Just as Jesus shared life truths with the marginalized of his day, so the folks at King Street Church serve and learn alongside others in bars, cafes, business meetings and jails. Although they don’t meet in a church with a steeple, they find fresh ways of expressing the traditional elements of church. Through this ministry they’ve seen many come to a new knowledge of Christ, as He enters their world, answers life questions and revives their souls.
King Street Church started as a church plant of Boone United Methodist Church (UMC) in 2013. At the time, Boone UMC offered several outreach ministries to meet those on the margin, but realized it wasn’t enough.
“We felt like the church was called to do more than serve,” Luke Edwards, Pastor of King Street Church, said. “We’re called to welcome, include and worship with everyone. We still excluded the marginalized from the body because we served them, but didn’t welcome them.”

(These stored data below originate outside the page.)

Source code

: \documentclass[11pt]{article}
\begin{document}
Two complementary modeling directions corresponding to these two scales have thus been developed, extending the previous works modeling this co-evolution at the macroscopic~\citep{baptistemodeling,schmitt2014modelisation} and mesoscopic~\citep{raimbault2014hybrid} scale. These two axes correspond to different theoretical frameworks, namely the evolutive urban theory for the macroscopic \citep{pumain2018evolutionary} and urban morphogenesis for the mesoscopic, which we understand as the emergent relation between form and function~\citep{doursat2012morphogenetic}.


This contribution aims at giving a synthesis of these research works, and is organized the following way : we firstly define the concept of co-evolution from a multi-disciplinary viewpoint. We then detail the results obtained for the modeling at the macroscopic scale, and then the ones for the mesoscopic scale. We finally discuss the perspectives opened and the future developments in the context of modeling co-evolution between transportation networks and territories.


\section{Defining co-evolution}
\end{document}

As a result, King Street Church was born. They chose to follow the Fresh Expressions model. Fresh Expressions focuses on one aspect of the church, such as prayer or worship, and adds additional pieces until the group forms a mature expression of the body of Christ. They’ve found that these new ways of presenting the traditional gospel make it easier for those unfamiliar with church to become a faith community.
“King Street looks a lot like the early church,” Luke said. “We find that we’re going back to a lot of the basics of what the church looked like in Acts, incorporating the sacraments and focusing on the key elements of the Church.”

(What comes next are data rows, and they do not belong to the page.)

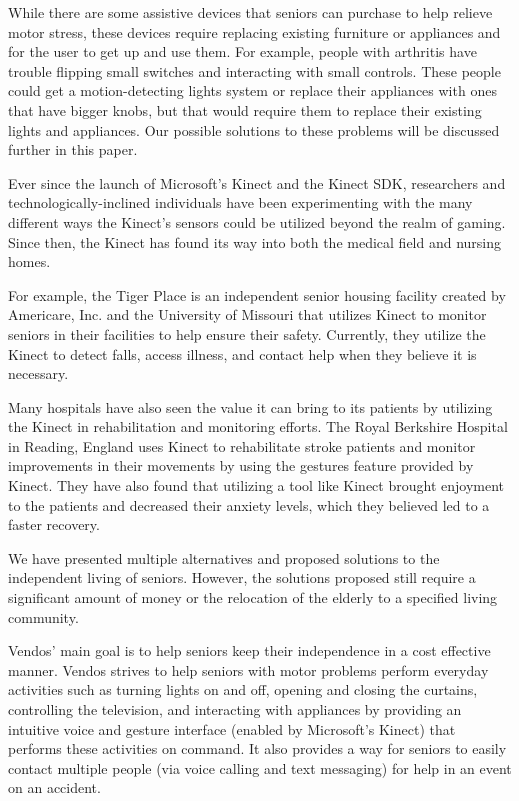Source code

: \documentclass{chi-ext}
\begin{document}
While there are some assistive devices that seniors can purchase to help relieve motor stress, these devices require replacing existing furniture or appliances and for the user to get up and use them\cite{_assistive}.
For example, people with arthritis have trouble flipping small switches and interacting with small controls\cite{_assistive}.
These people could get a motion-detecting lights system or replace their appliances with ones that have bigger knobs, but that would require them to replace their existing lights and appliances.
Our possible solutions to these problems will be discussed further in this paper.

Ever since the launch of Microsoft's Kinect and the Kinect SDK, researchers and technologically-inclined individuals have been experimenting with the many different ways the Kinect's sensors could be utilized beyond the realm of gaming.
Since then, the Kinect has found its way into both the medical field and nursing homes.
 
For example, the Tiger Place is an independent senior housing facility created by Americare, Inc. and the University of Missouri that utilizes Kinect to monitor seniors in their facilities to help ensure their safety\cite{_kinect}.
Currently, they utilize the Kinect to detect falls, access illness, and contact help when they believe it is necessary\cite{_kinect}.
 
Many hospitals have also seen the value it can bring to its patients by utilizing the Kinect in rehabilitation and monitoring efforts.
The Royal Berkshire Hospital in Reading, England uses Kinect to rehabilitate stroke patients and monitor improvements in their movements by using the gestures feature provided by Kinect\cite{_kinect}.
They have also found that utilizing a tool like Kinect brought enjoyment to the patients and decreased their anxiety levels, which they believed led to a faster recovery\cite{_kinect}.
 
We have presented multiple alternatives and proposed solutions to the independent living of seniors.
However, the solutions proposed still require a significant amount of money or the relocation of the elderly to a specified living community.

Vendos' main goal is to help seniors keep their independence in a cost effective manner.
Vendos strives to help seniors with motor problems perform everyday activities such as turning lights on and off, opening and closing the curtains, controlling the television, and interacting with appliances by providing an intuitive voice and gesture interface (enabled by Microsoft's Kinect) that performs these activities on command. 
It also provides a way for seniors to easily contact multiple people (via voice calling and text messaging) for help in an event on an accident.
\end{document}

In the beginning, Luke approached a few people exploring the Christian faith, but who were not necessarily Christians. This group of five to six spent three months eating together during the course of one summer. Gradually, this group became a community that worshipped together and dialogued about faith and life. King Street Church was born.
Now, that group meets weekly in what they call Sundays at the Saloon. On Sunday evenings, Christians and non-Christians alike gather to read a passage of Scripture, apply it to their lives, ingest it, and wash it down with a cold beer.
Daniel, a former inmate in the Watauga County Jail, is one of many who reconnected with Jesus through this fresh expression of church. Although Daniel grew up in the church, he became disconnected during his incarceration. After his release, he felt intimidated to return because of his past.